İthalatı her geçen gün arttırıp, kaynakların hortumunu dışarı akıtmaya devam
ediyorsunuz. Halkı da cezalandırıyorsunuz. Halk farkında! Geçtiğimiz günlerde
İzmir’in Kiraz ilçesinde esnaflık yapan Ali amca ülkeyi getirdiğiniz hali şöyle
özetledi: “tükettiğimizin en son noktasındayız en pahalı, ürettiğimizin ilk
noktasındayız en ucuz.” 7’den 70’e
herkes, televizyonlarda dövizi takip eden 7 yaşındaki çocuklar da, senelerce
ülkeye vergi ödeyen esnaflar da aynı şeyi söylüyor: “Bu iktidar, bizi,
üretemeyen bir hale getirip, her geçen gün daha pahalı tüketmek zorunda
bırakıyor” diyor. Şimdi de ülkenin ticaret insanlarının özerkliğini de
kaybettirmeye çalışıyorsunuz.”
“Anadolu’nun üretim
gücünü şaha kaldıracağız”
2022 yılının Ocak-Nisan ayları arasında toplam ihracatın
83.57 milyar dolar iken ithalatın 116 milyar dolar olduğuna dikkat çeken
Serter, geçen yılın aynı aylarına göre ihracatın yüzde 21, ithalatın ise
neredeyse 2 katına çıkarak yüzde 40 arttığını vurguladı. Sadece geçen ay dış
ticaret açığının 6.1 milyar dolar olduğunu belirten Serter, “20 yıl sonra
geldiğiniz durum içler acısı! Ama, gerçek acıyı tamamen ihracatçılar çekiyor.

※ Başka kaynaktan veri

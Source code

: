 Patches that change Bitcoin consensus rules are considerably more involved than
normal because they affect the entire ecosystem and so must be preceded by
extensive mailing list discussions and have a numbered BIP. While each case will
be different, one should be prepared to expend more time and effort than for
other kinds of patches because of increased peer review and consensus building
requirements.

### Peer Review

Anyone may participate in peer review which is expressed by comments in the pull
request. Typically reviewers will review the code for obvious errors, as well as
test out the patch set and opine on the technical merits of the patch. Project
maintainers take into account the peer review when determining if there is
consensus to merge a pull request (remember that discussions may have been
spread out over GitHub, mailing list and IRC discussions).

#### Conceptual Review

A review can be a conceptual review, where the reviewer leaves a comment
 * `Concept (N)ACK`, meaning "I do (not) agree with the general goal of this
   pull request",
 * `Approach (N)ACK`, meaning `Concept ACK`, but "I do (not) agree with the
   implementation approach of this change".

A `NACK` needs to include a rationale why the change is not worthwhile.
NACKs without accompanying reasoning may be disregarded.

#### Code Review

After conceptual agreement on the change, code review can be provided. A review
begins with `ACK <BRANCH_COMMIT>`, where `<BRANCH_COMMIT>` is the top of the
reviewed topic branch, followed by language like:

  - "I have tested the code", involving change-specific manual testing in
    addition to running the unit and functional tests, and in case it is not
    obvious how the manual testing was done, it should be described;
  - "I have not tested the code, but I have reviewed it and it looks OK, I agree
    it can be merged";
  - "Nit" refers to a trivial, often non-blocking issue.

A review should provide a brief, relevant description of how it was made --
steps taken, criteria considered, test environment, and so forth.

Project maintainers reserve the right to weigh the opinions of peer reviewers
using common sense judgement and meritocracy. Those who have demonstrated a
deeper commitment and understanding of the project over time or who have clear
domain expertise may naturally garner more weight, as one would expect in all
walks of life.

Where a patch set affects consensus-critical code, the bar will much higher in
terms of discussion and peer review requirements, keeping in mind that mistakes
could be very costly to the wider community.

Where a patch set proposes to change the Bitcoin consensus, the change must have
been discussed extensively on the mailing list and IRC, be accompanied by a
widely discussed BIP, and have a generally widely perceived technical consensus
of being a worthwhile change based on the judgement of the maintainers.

Şunu bilin, sayenizde 20 yıldır her geçen gün büyüyen ihracat açıkları ve
boşlukları, Saray’a yaranmaya çalışacaklara koltuk yaratmakla kapanmaz!

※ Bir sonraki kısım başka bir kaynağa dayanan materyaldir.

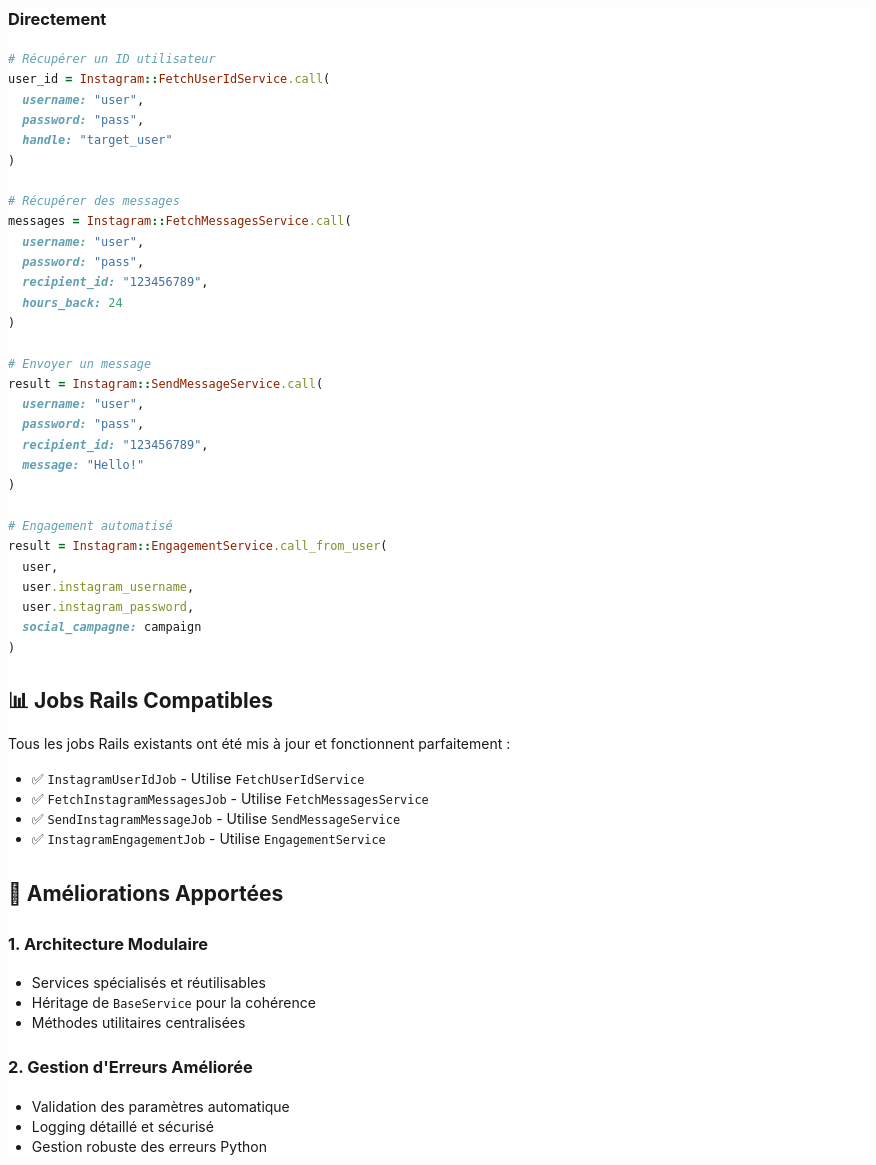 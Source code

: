 ### Directement
```ruby
# Récupérer un ID utilisateur
user_id = Instagram::FetchUserIdService.call(
  username: "user",
  password: "pass",
  handle: "target_user"
)

# Récupérer des messages
messages = Instagram::FetchMessagesService.call(
  username: "user",
  password: "pass",
  recipient_id: "123456789",
  hours_back: 24
)

# Envoyer un message
result = Instagram::SendMessageService.call(
  username: "user",
  password: "pass",
  recipient_id: "123456789",
  message: "Hello!"
)

# Engagement automatisé
result = Instagram::EngagementService.call_from_user(
  user,
  user.instagram_username,
  user.instagram_password,
  social_campagne: campaign
)
```

## 📊 **Jobs Rails Compatibles**

Tous les jobs Rails existants ont été mis à jour et fonctionnent parfaitement :

- ✅ `InstagramUserIdJob` - Utilise `FetchUserIdService`
- ✅ `FetchInstagramMessagesJob` - Utilise `FetchMessagesService`
- ✅ `SendInstagramMessageJob` - Utilise `SendMessageService`
- ✅ `InstagramEngagementJob` - Utilise `EngagementService`

## 🎯 **Améliorations Apportées**

### 1. **Architecture Modulaire**
- Services spécialisés et réutilisables
- Héritage de `BaseService` pour la cohérence
- Méthodes utilitaires centralisées

### 2. **Gestion d'Erreurs Améliorée**
- Validation des paramètres automatique
- Logging détaillé et sécurisé
- Gestion robuste des erreurs Python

Biz, iş insanları, sanayiciler, ihracatçılar olarak Türkiye
İhracatçılar Meclisi’nin Genel sekreterliğine ve genel sekreter
yardımcılıklarına atamayı hükümetin yapmasını kabul etmiyoruz. En yakın
iktidarda çekiç seslerinin sanayilerden daha canlı yükseldiği, ihracat
rakamlarının ithalat rakamlarını katlayarak geçtiği günleri göreceğiz. Kirazlı
Ali amcanın sözleri son söz olsun: Ülkeyi getirdiğiniz hal: “Tükettiğimizin en
son noktasındayız en pahalı, ürettiğimizin ilk noktasındayız en ucuz”.
Emeğin en yüce değer olacağı ve Anadolu’nun üretim gücünün şaha kalkacağı günleri yeniden halkımızla göreceğiz” diye konuştu.